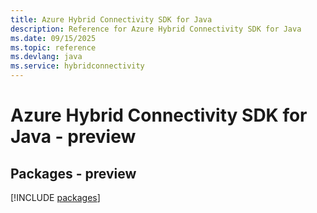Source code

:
 ```yaml
---
title: Azure Hybrid Connectivity SDK for Java
description: Reference for Azure Hybrid Connectivity SDK for Java
ms.date: 09/15/2025
ms.topic: reference
ms.devlang: java
ms.service: hybridconnectivity
---
```

# Azure Hybrid Connectivity SDK for Java - preview
## Packages - preview
[!INCLUDE [packages](hybrid-connectivity-index.md)]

####################

Task brief: Repeat the listing in full and exactly. Do not include any images.

Solution to this problem:
Source code

:
 ```yaml
---
title: Azure Hybrid Connectivity SDK for Java
description: Reference for Azure Hybrid Connectivity SDK for Java
ms.date: 09/15/2025
ms.topic: reference
ms.devlang: java
ms.service: hybridconnectivity
---
```

# Azure Hybrid Connectivity SDK for Java - preview
## Packages - preview
[!INCLUDE [packages](hybrid-connectivity-index.md)]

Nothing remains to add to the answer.